[PATCH] [PATCH][SROA]Also slice the STORE when slicing a LOAD in AllocaSliceRewriter

James Molloy james at jamesmolloy.co.uk
Tue Sep 2 02:26:40 PDT 2014

Hi Chandler,

I'm not an expert on the code that SROA produces, but I fail to see why
splitting a wide store into two narrower stores fundamentally loses
information. The information that is "lost" is that the stores are
consecutive and thus can be merged together. But we already reconstruct
that information in the compiler, both in the SLP vectorizer and the DAG
combiner. If we can't do that for narrow stores coming out of SROA then
surely that is a defect in code that already exists.

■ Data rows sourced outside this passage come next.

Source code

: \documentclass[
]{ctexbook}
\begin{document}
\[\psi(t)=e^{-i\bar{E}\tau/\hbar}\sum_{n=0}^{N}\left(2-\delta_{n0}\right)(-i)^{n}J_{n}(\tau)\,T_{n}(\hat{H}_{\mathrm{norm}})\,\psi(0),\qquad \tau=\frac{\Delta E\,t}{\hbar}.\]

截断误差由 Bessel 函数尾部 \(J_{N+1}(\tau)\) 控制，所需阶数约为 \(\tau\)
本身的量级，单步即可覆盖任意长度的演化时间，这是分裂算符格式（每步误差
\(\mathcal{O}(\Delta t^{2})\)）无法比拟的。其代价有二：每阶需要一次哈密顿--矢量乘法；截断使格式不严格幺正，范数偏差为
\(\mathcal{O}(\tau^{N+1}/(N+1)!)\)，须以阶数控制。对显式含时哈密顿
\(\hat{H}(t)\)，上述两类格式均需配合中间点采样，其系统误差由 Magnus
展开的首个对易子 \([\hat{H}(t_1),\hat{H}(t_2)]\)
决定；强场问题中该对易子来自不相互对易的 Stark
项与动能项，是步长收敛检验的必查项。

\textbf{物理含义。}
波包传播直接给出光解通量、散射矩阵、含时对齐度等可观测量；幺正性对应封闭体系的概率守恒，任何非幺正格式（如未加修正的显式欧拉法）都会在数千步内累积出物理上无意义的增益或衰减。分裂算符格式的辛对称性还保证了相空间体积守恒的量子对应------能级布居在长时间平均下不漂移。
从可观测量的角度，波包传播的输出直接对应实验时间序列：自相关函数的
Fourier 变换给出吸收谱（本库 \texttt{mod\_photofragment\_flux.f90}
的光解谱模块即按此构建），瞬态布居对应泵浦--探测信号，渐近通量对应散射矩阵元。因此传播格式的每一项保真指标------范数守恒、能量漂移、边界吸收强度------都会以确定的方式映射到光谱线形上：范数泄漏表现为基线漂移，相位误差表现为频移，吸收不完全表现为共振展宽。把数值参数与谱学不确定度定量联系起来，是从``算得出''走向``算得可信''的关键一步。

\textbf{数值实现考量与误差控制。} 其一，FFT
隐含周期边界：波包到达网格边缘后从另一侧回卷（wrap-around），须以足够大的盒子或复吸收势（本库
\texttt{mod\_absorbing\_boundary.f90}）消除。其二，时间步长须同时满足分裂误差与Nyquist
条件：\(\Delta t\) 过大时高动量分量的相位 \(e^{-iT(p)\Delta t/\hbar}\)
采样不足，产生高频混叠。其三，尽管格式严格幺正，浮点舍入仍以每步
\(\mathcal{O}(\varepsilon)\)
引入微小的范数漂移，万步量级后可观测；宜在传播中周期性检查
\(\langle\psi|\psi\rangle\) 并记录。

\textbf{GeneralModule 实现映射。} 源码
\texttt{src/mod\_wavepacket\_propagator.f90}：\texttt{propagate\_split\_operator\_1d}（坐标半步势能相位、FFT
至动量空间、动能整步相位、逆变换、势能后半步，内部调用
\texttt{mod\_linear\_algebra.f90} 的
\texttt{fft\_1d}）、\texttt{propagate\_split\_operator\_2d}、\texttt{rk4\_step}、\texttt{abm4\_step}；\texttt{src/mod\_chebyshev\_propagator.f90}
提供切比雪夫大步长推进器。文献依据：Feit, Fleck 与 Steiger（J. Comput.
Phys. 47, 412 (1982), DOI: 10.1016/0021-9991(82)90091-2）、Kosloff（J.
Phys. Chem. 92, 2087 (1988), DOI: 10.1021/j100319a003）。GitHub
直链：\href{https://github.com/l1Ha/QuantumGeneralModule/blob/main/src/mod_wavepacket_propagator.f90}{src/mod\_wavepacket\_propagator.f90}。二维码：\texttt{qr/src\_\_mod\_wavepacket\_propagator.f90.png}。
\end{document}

But that, I think, is a poor argument either way. If we canonicalise on one
form (wide or narrow) then the rest of the compiler needs to deal with that
form and that is "just coding work" (splitting user-given wide stores into
narrow stores, or making the backend deal nicely with wide stores). What I
think sways the argument for me is that wide stores add a constraint to the
IR in order to retain semantic information. I don't think that's the right
way forward.

We have mechanisms for keeping semantic information alongside IR. Metadata
and intrinsics both provide this, and in other cases the semantics can be
rediscovered by analysis later. The wide store case introduces operators
that we expect to be blown away in the backend, and that makes the IR
diverge from the expected generated code which will confuse anything that
relies upon the IR as a heuristic - the inliner, jump threader, vectorizer,

Here is a case where narrow stores may make a difference:

uint64_t *p = ...;
uint32_t a = ...;
for (x : ...) {
    p[x] = a | (x << 32UL);

That loop is a perfect candidate for two interleaving store instructions,
such as NEON's (V)ST.2 - one performing a splat store to strided 32-bit
addresses and the other performing a store of the induction variable to
alternate strided 32-bit addresses. With some

With a wide store, the loop vectorizer would just see the shift and OR, and
arrive at completely different code. In the case where a wide store would
make a difference, we've already got code at least in the SLP vectorizer
(LV too? can't remember) to identify consecutive loads and stores and take
the stitching of them together into account in the cost model.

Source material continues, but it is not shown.